Comm Pros: Flood the Zone, Drown Out The Lies
June 13, 2025
By: Scott Westcott
Narrative warfare.
That term may seem jarring for professional communicators accustomed to orderly earned media and communications strategies that lead to dream placements in The New York Times.
But for advocacy groups and social good organizations, the traditional playbook isn’t enough. Instead, they must consider adopting the same “flood-the-zone” tactics used by the influencers and organizations that are peddling false narratives on issues such as homelessness, immigration, and LGBTQ+ rights.
That’s the bold take that invisiblePEOPLE founder Mark Horvath detailed in a recent piece that focuses on how to regain control of the narrative about housing and homelessness.
Horvath details the massive transformation in media and how people consume information — and argues that social-good organizations have been painfully slow to adapt. Organizations that ignore these changes and continue to rely solely on tactics that worked historically, could, well, end up being history.

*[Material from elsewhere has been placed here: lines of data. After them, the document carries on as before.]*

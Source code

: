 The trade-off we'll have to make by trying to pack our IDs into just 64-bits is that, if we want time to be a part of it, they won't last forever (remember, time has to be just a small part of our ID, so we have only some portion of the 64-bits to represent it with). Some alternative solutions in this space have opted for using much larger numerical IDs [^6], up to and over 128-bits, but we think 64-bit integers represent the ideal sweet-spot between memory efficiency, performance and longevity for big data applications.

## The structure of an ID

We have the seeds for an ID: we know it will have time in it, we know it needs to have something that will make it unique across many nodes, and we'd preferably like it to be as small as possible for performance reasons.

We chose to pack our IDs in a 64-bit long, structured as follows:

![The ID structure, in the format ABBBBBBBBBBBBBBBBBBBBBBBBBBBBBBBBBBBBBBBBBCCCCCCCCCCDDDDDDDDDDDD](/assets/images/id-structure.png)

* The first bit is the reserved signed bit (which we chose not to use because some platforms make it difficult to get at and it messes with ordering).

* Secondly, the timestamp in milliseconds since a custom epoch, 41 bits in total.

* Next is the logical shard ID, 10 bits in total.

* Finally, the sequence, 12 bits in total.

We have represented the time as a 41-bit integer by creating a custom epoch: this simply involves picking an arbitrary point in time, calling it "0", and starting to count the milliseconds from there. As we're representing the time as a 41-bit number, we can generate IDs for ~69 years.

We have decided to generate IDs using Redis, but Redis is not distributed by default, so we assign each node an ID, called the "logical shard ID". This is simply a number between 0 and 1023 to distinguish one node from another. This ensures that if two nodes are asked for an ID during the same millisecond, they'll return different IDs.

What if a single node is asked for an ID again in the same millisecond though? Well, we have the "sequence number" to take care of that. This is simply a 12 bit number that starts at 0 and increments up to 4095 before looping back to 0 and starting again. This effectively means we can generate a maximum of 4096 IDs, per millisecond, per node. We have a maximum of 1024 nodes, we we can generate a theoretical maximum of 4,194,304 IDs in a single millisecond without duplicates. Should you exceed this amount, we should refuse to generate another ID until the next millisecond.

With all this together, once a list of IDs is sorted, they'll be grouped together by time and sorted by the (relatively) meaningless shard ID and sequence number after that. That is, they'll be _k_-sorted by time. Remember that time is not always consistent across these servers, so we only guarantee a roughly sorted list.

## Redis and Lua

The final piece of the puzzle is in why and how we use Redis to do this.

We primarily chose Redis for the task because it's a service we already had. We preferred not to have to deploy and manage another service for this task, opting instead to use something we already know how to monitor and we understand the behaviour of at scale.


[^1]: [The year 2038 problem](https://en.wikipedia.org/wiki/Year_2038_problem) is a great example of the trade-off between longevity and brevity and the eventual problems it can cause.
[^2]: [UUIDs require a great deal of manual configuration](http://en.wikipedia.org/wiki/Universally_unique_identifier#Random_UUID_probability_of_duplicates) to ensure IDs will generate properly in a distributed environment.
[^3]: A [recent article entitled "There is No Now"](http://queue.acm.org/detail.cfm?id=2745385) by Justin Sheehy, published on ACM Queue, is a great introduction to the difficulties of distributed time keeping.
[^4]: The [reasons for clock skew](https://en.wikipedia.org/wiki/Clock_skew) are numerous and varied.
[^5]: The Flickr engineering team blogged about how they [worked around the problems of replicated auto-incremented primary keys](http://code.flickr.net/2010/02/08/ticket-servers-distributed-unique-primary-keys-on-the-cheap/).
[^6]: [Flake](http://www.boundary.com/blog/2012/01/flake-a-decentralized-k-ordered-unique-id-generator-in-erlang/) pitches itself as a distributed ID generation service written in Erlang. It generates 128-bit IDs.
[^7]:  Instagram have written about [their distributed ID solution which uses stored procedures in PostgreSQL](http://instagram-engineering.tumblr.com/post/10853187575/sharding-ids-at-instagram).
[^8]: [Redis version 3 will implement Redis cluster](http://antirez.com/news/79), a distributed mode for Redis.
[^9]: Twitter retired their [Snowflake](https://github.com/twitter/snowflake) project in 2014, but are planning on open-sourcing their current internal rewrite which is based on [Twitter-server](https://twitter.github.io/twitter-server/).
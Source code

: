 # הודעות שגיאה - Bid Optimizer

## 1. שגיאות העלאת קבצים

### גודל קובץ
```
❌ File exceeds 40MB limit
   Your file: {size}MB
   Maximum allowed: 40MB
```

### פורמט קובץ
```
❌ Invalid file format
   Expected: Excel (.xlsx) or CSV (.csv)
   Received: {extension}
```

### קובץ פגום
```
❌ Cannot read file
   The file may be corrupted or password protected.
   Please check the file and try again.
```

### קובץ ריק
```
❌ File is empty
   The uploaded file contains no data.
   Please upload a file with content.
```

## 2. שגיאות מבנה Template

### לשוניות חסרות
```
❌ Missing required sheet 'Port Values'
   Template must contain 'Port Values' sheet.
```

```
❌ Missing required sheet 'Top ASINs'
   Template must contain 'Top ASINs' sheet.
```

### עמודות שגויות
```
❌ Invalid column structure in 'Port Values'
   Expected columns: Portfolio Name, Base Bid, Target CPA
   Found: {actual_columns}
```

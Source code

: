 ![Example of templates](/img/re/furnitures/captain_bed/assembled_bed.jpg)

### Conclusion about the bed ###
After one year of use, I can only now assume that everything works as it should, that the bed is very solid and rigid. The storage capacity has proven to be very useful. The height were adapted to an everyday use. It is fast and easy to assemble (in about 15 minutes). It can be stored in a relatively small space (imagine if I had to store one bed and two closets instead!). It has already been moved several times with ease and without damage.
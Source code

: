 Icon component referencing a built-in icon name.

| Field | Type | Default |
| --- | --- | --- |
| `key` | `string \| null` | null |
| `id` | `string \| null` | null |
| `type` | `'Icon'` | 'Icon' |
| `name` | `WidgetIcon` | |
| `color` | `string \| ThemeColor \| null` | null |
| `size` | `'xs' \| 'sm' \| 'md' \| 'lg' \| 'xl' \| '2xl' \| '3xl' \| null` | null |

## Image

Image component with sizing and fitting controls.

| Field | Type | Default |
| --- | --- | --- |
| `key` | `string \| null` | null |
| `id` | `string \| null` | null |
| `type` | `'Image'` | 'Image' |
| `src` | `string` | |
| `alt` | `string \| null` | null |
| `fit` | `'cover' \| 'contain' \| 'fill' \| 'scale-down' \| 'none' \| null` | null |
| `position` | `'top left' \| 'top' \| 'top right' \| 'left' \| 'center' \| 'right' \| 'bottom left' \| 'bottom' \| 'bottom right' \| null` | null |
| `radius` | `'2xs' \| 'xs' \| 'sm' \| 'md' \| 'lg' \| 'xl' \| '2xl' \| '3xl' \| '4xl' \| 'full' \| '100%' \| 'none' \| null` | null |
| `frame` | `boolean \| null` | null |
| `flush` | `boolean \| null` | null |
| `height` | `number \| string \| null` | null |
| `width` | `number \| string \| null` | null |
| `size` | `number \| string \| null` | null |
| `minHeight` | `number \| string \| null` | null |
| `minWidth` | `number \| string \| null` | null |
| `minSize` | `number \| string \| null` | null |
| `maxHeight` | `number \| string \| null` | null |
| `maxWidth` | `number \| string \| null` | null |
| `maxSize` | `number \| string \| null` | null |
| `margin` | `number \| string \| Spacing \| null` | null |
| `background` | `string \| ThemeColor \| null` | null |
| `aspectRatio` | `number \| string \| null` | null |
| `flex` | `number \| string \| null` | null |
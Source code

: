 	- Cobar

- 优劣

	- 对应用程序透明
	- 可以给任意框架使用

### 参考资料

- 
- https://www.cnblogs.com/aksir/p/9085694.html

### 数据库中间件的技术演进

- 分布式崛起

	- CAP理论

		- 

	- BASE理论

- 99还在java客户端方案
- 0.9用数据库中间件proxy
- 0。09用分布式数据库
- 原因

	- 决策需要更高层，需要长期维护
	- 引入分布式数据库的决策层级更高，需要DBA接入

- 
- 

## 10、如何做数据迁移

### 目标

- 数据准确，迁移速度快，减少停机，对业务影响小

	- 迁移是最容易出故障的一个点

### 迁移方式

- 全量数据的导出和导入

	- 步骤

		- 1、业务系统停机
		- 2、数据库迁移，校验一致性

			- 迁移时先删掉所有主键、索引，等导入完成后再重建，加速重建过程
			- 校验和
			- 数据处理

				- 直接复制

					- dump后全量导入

Horvath’s recommendations focus on winning hearts and minds in the fight for affordable housing, but they largely apply to any cause. Here are three of many that are worth highlighting:
Engage local and national influencers. Use people with reach and credibility to help flood the zone with our message—especially across TikTok, Instagram, YouTube, and podcasts.
Engage young adults. Focus outreach efforts on high school and college students. Many already have homelessness-focused clubs. They care, they organize, and they share.
Unify messaging among local nonprofits and advocates. Coordinate language, themes, and timing to prevent mixed signals and create a cohesive narrative that reinforces itself across multiple voices.
The stakes are astronomically high in terms of who controls the narrative these days. With that in mind, clinging to the status quo may well carry more risk than embracing change.
Certainly, the traditional tactics employed by communicators and PR practitioners still have considerable value. An op-ed can move people to action. A PR pitch can lead to a high-profile story that attracts donors or prods politicians to respond.
These approaches should be accelerated, not abandoned. Yet these tactics alone may not be enough to move the needle or drown out those who for now seem to have a firm grip on the bullhorn.
The truth can indeed set us free. But first people have to be able to hear it.